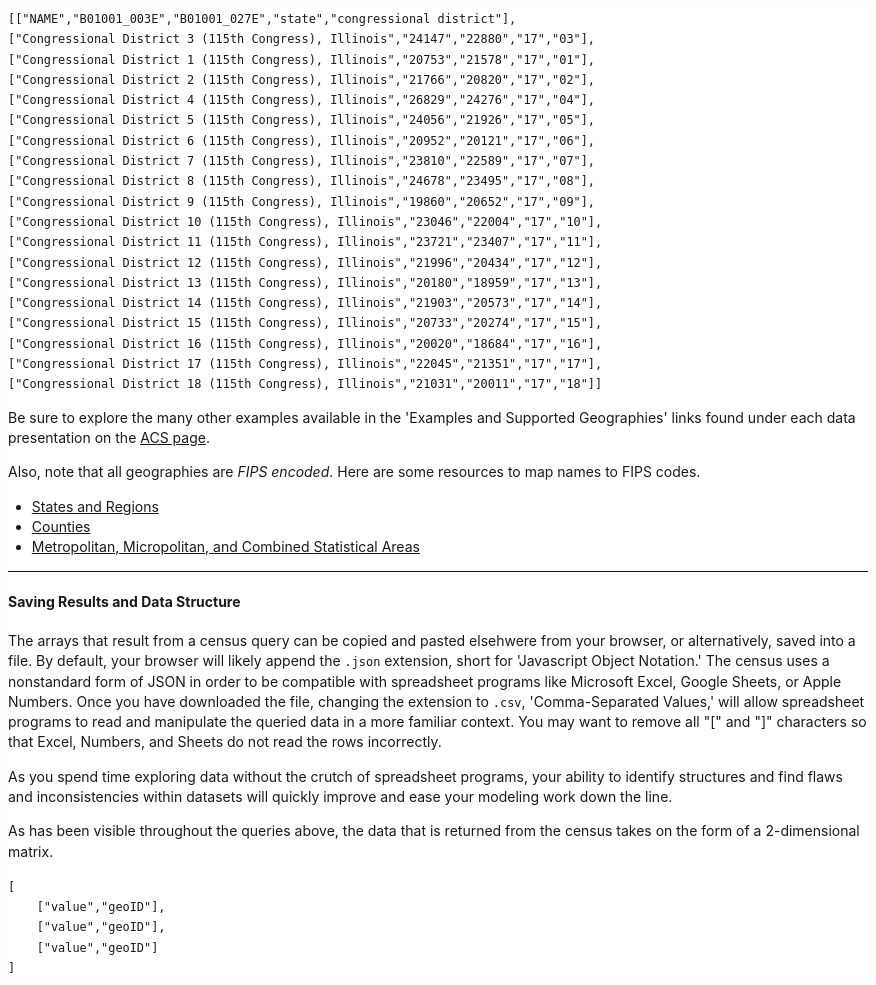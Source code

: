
 ```
[["NAME","B01001_003E","B01001_027E","state","congressional district"],
["Congressional District 3 (115th Congress), Illinois","24147","22880","17","03"],
["Congressional District 1 (115th Congress), Illinois","20753","21578","17","01"],
["Congressional District 2 (115th Congress), Illinois","21766","20820","17","02"],
["Congressional District 4 (115th Congress), Illinois","26829","24276","17","04"],
["Congressional District 5 (115th Congress), Illinois","24056","21926","17","05"],
["Congressional District 6 (115th Congress), Illinois","20952","20121","17","06"],
["Congressional District 7 (115th Congress), Illinois","23810","22589","17","07"],
["Congressional District 8 (115th Congress), Illinois","24678","23495","17","08"],
["Congressional District 9 (115th Congress), Illinois","19860","20652","17","09"],
["Congressional District 10 (115th Congress), Illinois","23046","22004","17","10"],
["Congressional District 11 (115th Congress), Illinois","23721","23407","17","11"],
["Congressional District 12 (115th Congress), Illinois","21996","20434","17","12"],
["Congressional District 13 (115th Congress), Illinois","20180","18959","17","13"],
["Congressional District 14 (115th Congress), Illinois","21903","20573","17","14"],
["Congressional District 15 (115th Congress), Illinois","20733","20274","17","15"],
["Congressional District 16 (115th Congress), Illinois","20020","18684","17","16"],
["Congressional District 17 (115th Congress), Illinois","22045","21351","17","17"],
["Congressional District 18 (115th Congress), Illinois","21031","20011","17","18"]]
```

Be sure to explore the many other examples available in the 'Examples and Supported Geographies' links found under each data presentation on the [ACS page](https://census.gov/data/developers/data-sets/acs-5year.html).

Also, note that all geographies are *FIPS encoded*. Here are some resources to map names to FIPS codes.
- [States and Regions](state-regions-fips.xls)
- [Counties](counties-fips.xls)
- [Metropolitan, Micropolitan, and Combined Statistical Areas](metropolitan-csa-fips.xls)

-----

#### Saving Results and Data Structure

The arrays that result from a census query can be copied and pasted elsehwere from your browser, or alternatively, saved into a file. By default, your browser will likely append the `.json` extension, short for 'Javascript Object Notation.' The census uses a nonstandard form of JSON in order to be compatible with spreadsheet programs like Microsoft Excel, Google Sheets, or Apple Numbers. Once you have downloaded the file, changing the extension to `.csv`, 'Comma-Separated Values,' will allow spreadsheet programs to read and manipulate the queried data in a more familiar context. You may want to remove all "[" and "]" characters so that Excel, Numbers, and Sheets do not read the rows incorrectly.

As you spend time exploring data without the crutch of spreadsheet programs, your ability to identify structures and find flaws and inconsistencies within datasets will quickly improve and ease your modeling work down the line.

As has been visible throughout the queries above, the data that is returned from the census takes on the form of a 2-dimensional matrix.

```
[
	["value","geoID"],
	["value","geoID"],
	["value","geoID"]
]
```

_ _ _ _

WORK REQUEST: In the records above, how many lines include the string "state"? Answer with only the number.

WRITTEN SOLUTION: 2